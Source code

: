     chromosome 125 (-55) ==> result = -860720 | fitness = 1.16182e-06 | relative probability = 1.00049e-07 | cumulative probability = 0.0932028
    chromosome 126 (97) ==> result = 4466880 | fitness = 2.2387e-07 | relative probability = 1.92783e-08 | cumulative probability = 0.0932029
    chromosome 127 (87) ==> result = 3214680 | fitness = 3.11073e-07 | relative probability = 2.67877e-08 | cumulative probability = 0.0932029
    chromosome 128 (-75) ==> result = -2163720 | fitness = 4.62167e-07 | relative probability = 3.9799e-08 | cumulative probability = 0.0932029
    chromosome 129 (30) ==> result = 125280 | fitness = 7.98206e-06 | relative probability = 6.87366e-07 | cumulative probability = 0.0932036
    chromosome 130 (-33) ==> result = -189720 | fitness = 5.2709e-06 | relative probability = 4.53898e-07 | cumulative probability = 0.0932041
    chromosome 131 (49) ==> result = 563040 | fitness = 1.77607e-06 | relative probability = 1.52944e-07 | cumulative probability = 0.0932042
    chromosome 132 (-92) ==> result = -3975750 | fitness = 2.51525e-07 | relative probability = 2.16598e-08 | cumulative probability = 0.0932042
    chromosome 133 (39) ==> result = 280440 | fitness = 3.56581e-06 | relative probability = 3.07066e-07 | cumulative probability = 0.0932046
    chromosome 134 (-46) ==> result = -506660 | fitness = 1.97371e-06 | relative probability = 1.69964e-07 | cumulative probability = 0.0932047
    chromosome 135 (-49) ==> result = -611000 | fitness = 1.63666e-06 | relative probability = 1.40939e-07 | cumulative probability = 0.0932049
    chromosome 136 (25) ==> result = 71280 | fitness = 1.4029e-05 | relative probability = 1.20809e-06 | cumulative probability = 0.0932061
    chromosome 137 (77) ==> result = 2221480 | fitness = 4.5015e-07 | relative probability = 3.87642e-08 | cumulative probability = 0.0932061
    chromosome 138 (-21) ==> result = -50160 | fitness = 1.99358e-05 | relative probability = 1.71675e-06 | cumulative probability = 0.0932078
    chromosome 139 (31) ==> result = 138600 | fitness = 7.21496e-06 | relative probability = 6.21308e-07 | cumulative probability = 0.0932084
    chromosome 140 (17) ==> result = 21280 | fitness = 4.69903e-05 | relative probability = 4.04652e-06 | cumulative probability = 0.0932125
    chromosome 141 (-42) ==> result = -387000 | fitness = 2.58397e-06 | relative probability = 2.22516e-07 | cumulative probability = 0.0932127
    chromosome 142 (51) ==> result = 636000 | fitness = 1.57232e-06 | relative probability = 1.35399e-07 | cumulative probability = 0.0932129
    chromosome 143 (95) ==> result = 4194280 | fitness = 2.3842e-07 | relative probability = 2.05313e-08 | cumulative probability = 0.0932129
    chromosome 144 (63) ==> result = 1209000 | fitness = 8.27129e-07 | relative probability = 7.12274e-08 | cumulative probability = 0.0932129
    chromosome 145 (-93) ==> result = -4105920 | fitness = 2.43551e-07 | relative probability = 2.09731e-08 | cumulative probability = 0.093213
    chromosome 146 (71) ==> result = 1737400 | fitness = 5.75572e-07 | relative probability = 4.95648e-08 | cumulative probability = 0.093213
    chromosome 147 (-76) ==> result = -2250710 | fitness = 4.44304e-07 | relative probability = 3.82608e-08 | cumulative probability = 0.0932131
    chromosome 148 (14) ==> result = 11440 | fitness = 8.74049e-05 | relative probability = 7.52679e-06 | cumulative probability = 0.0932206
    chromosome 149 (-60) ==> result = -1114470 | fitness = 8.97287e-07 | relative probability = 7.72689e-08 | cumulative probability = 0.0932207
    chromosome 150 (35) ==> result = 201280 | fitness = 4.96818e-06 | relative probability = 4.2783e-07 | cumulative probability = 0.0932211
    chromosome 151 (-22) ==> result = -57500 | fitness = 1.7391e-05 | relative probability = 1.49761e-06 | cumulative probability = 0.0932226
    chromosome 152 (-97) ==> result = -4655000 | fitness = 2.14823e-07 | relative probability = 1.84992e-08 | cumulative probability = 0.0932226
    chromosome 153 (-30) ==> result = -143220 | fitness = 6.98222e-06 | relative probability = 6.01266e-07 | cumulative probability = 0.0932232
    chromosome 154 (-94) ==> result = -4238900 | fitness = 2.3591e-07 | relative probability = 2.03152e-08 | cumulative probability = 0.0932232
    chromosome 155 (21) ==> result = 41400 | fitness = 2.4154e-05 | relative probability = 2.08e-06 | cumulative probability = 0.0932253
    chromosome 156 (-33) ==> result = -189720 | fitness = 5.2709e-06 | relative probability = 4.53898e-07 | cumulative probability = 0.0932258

########

▶ _TASK TO COMPLETE_:
The answer should consist of the lines from the first line of the entries through the line with "probability = 0.0932028", copied exactly.

▶ _SOLUTION TO THIS TASK_:
Source code

:     chromosome 125 (-55) ==> result = -860720 | fitness = 1.16182e-06 | relative probability = 1.00049e-07 | cumulative probability = 0.0932028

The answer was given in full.